Harm Delva. He is a PhD student at IDLab, affiliated with both Ghent University and imec. My original research subject lay at the intersection of the Semantic Web technologies and Linked Open Data publishing, but with a focus on researching how applications can find and use this data – beyond the traditional SPARQL usecase. You can find more information on hdelva.be.

Julián Andrés Rojas. He got his MSc on Telematics Engineering from University of Cauca, Colombia in 2014. He started his PhD at Ghent University – imec in Pieter Colpaert’s team in 2017 on Linked Data publishing and querying on the Web. As part of his research, he has investigated the design and performance of Web interfaces for cost-efficient publishing and querying of Linked Open Data. Julián has applied his research and participated on projects about decentralized data sharing ecosystems in different domains such as public transit route planning, bicycle infrastructure, railway infrastructure and scientific research. Julián is author of several peer-reviewed publications presented in recognized venues such as ISWC, ESWC, TheWebConference and ICWE.

Pieter Colpaert. He is a post-doctoral researcher at IDLab – Ghent University – imec working on cost-efficient and maintable Linked Data Web APIs. Together with his team he applies this to different domains such as transport and mobility, cultural heritage, base registries, governmental data, environmental sensor data, or scholarly communication. He co-founded Open Knowledge Belgium, and is still a voluntary board member there, to fight for a world where knowledge creates power for the many, and not the few.

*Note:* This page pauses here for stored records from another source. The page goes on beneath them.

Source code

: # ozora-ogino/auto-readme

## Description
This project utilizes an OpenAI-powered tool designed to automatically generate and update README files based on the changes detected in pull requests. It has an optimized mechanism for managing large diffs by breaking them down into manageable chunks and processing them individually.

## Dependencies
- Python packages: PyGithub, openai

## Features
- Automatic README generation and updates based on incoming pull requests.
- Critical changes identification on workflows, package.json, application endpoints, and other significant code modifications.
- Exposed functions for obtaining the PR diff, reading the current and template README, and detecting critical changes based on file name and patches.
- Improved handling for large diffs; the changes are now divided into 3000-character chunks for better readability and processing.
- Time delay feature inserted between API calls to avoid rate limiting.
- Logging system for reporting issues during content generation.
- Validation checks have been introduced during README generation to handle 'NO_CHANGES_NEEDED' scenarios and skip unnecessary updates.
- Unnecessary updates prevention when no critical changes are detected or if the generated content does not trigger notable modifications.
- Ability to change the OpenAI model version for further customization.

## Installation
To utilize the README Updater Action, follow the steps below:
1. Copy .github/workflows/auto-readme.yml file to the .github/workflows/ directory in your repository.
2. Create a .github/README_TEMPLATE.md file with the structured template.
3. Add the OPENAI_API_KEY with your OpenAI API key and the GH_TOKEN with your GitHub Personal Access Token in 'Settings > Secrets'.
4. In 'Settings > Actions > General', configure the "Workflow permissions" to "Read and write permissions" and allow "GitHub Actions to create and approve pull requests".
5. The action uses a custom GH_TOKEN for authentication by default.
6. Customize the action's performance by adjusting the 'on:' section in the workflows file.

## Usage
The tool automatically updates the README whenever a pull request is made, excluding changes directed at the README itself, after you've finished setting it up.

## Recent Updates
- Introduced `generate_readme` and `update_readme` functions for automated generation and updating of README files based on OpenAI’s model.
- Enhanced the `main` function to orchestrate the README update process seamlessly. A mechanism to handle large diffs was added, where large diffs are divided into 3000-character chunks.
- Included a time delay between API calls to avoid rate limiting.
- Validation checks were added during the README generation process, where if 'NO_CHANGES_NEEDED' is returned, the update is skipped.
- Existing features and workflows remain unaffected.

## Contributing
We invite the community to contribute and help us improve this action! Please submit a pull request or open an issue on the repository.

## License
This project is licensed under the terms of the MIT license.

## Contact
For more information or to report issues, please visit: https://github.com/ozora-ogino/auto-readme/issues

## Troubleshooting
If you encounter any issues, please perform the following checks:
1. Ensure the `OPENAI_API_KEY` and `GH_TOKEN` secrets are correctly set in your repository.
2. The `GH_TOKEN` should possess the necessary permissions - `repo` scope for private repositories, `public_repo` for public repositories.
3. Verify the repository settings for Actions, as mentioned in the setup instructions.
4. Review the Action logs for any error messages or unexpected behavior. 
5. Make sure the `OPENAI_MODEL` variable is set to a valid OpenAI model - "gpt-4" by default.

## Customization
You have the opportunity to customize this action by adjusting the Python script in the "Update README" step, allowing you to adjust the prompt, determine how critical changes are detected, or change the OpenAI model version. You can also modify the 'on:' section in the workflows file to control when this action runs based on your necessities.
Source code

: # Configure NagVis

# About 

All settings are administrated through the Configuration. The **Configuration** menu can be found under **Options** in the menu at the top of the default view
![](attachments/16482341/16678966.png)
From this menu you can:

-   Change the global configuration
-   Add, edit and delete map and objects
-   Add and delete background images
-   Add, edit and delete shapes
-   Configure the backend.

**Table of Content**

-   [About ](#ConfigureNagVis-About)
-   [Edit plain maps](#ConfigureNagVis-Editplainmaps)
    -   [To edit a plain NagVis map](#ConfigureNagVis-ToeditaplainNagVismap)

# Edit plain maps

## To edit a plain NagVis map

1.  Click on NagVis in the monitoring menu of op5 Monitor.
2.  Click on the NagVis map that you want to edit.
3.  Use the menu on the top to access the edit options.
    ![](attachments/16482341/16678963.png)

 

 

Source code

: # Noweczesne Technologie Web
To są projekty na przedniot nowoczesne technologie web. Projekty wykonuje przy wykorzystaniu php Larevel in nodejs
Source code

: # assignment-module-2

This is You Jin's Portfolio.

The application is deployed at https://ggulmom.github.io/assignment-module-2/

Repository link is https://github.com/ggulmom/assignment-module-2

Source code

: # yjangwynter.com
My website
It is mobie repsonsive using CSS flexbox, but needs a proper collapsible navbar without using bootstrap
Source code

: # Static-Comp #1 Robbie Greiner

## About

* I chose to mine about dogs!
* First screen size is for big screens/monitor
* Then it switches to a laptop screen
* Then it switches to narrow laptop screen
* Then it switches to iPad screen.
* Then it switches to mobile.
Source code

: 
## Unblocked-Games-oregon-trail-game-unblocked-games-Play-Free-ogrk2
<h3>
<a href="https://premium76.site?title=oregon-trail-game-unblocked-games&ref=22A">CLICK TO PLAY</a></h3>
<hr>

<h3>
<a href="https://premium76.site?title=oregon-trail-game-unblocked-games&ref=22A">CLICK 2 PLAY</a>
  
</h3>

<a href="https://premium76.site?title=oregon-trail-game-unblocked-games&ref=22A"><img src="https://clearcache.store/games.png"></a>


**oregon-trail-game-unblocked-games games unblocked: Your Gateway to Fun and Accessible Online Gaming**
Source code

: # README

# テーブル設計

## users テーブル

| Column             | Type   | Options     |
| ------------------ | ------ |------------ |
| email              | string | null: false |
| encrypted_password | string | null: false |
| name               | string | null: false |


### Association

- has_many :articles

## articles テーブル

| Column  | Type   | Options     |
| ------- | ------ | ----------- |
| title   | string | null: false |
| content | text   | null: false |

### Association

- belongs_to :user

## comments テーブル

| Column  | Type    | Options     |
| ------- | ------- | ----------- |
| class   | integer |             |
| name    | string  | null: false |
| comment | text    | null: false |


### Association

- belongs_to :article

Ruben Verborgh. He is a professor of Decentralized Web technology at IDLab, Ghent University – imec, and a research affiliate at the Decentralized Information Group of CSAIL at MIT. He is also a technology advocate for Inrupt, supporting the Solid ecosystem that gives you back control and choice-online and offline. He loves discussing about the Web, Linked Data, decentralization, Web APIs, hypermedia clients, and much more.